→ The records

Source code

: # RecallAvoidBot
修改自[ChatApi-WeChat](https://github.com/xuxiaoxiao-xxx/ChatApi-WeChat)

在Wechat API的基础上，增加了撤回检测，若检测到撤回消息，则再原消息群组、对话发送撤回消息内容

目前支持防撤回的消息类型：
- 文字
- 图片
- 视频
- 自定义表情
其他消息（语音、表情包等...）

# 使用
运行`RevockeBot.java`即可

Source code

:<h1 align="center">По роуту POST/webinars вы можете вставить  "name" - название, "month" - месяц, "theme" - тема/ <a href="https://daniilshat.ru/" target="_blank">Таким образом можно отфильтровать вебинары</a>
==
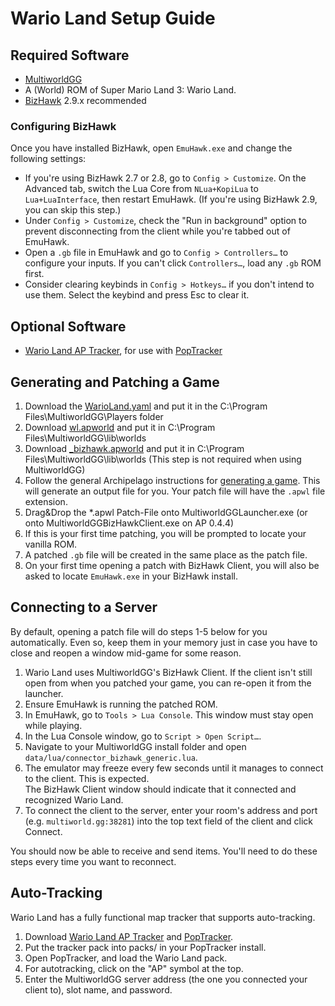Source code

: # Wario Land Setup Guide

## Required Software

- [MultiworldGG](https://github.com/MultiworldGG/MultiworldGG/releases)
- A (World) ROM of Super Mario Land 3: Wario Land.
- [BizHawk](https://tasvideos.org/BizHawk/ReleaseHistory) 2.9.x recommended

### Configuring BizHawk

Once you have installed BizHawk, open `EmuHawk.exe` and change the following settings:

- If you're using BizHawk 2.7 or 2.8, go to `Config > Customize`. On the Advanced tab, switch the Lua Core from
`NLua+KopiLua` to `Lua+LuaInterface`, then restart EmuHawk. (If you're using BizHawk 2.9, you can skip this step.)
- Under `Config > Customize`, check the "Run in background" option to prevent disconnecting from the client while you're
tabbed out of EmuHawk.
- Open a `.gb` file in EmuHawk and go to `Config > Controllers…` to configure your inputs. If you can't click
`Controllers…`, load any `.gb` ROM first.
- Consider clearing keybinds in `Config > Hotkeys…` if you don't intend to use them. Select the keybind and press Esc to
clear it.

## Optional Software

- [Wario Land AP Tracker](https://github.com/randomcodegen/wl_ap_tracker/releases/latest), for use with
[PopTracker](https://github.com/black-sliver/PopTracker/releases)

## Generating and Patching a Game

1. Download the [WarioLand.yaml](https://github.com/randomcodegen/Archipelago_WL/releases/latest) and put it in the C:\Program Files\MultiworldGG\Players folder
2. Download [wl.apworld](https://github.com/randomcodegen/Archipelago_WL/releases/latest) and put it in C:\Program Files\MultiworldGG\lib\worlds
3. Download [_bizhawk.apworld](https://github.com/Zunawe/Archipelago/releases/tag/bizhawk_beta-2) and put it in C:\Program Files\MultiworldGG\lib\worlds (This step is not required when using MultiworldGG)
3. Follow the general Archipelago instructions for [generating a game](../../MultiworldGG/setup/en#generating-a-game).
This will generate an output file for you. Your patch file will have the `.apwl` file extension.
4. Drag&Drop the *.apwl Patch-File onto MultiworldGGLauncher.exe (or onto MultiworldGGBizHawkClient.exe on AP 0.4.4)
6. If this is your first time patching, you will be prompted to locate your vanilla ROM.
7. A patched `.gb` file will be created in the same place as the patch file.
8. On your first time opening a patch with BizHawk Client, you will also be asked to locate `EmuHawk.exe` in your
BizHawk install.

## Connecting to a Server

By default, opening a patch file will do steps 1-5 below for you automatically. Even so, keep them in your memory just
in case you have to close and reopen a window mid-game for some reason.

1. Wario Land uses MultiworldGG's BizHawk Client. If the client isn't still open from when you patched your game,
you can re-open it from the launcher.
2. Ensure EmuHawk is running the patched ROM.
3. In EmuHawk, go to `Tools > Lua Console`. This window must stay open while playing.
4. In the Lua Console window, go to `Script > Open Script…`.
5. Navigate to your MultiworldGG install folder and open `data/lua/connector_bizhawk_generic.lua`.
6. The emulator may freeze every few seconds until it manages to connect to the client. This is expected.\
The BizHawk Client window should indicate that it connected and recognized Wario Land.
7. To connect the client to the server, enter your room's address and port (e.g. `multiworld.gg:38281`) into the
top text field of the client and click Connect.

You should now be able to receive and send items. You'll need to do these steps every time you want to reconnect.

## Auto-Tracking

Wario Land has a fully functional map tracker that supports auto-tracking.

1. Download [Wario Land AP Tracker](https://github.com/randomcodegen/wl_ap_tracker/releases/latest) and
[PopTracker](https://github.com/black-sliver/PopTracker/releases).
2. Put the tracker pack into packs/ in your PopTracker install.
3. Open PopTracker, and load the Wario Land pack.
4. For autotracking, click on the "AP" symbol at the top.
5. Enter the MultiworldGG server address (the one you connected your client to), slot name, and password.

→ Your assignment
Copy each line of the listing that holds the word "have".

→ Solution to the exercise
Once you have installed BizHawk, open `EmuHawk.exe` and change the following settings:
This will generate an output file for you. Your patch file will have the `.apwl` file extension.
in case you have to close and reopen a window mid-game for some reason.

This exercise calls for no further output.